The room is spare. There is a kettle on a desk, humming in the corner. Outside the window, the light barely rises above the mountains. It’s early winter above the Artic Circle, and soon the sun will disappear for weeks.

I pour hot water over another tea bag and wrap my hands around the cup, waiting to get warm. My throat burns. My body aches, wanting the familiarity of my own bed, my own pillow. Instead, I’m here, in Alta, minus fifteen outside. I imagined arriving here full of energy, ready to face the cold, not hunched over a hotel kettle, wondering if I’ve a mistake coming here while still sick. But I am here.

Every year, starting in late November and lasting until January, schools of herring are coming into the northern fjords of Norway. And the orcas come here to feed on them. They arrive in pods, working together to bring the herring into a tight ball near the surface, then strike with their tails, a hunting technique passed down through generations.

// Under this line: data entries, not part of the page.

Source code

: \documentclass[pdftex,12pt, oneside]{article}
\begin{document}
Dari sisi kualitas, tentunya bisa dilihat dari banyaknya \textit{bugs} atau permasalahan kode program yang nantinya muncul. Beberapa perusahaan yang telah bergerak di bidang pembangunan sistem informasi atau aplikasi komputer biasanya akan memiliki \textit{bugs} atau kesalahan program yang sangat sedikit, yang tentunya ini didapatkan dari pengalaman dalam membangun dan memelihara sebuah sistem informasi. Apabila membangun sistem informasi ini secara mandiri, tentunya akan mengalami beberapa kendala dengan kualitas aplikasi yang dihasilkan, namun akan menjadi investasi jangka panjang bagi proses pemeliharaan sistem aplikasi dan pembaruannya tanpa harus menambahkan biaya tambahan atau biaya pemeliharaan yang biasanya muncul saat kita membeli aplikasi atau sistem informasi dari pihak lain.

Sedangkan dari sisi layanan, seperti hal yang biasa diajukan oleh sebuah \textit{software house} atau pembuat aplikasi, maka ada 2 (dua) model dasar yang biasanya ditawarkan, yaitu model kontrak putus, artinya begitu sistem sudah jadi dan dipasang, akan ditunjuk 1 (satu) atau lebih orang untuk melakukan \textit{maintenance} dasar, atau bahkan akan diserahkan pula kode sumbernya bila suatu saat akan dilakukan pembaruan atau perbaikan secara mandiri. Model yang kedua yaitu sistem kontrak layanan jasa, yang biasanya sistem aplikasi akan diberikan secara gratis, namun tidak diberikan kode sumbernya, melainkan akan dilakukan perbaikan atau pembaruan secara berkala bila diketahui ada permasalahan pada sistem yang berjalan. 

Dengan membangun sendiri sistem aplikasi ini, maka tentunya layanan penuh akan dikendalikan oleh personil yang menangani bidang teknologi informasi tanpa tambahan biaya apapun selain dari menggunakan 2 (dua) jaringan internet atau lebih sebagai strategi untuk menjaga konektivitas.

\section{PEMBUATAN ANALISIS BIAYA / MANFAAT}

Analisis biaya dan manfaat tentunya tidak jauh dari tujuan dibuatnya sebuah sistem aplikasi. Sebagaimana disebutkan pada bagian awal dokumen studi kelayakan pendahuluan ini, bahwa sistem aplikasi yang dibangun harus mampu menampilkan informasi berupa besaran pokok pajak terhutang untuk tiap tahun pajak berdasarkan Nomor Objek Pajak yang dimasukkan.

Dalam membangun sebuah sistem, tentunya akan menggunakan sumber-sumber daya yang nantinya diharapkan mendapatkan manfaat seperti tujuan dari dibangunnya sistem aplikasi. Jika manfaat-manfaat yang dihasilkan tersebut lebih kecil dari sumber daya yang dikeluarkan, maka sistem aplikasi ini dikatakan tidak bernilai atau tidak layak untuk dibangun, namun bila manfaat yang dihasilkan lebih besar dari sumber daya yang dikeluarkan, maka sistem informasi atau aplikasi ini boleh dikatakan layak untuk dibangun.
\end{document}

It is a great wildlife spectacle, and it happens here, in the dark Arctic waters, for only a few weeks each year.

That is why we are here, to get into the water with them, to be close enough to hear and see them. I came here last year for the same reason. But the weather was rough and we never made it into the water with them. We saw them from the boat, but only from the distance. I went home with the feeling of something unfinished, so we came back.

Now, as I am sitting in the hotel room, the thought that this could happen again, coming all this way, twice, and still not get in the water, is worse than my sickness. We are supposed to be getting on a boat tomorrow, and I am definitely not well. But I’m already here. So I go anyway.

The next day, after an hour’s bus ride through heavy snow, we arrive at the harbour, and board our boat. We get a small room with bunk beds, and set up our equipment for the following day: dry suit, hood, gloves, fins, snorkel, mask.
That night, I barely sleep. I lie in the bed listening to all of the unfamiliar sounds, and thinking I didn’t come all this way to lie in a bunk bed, while my body tells me that I should rest.

Alta in early winter. The light barely rises above the mountains. Soon the sun will disappear for weeks, and the orcas will arrive.

The following morning everything looks different. It is still cold, still -15 degrees Celsius, but the sky is clear and the wind has disappeared. This, I am told by one of the freediving guides, is perfect weather to go into the water.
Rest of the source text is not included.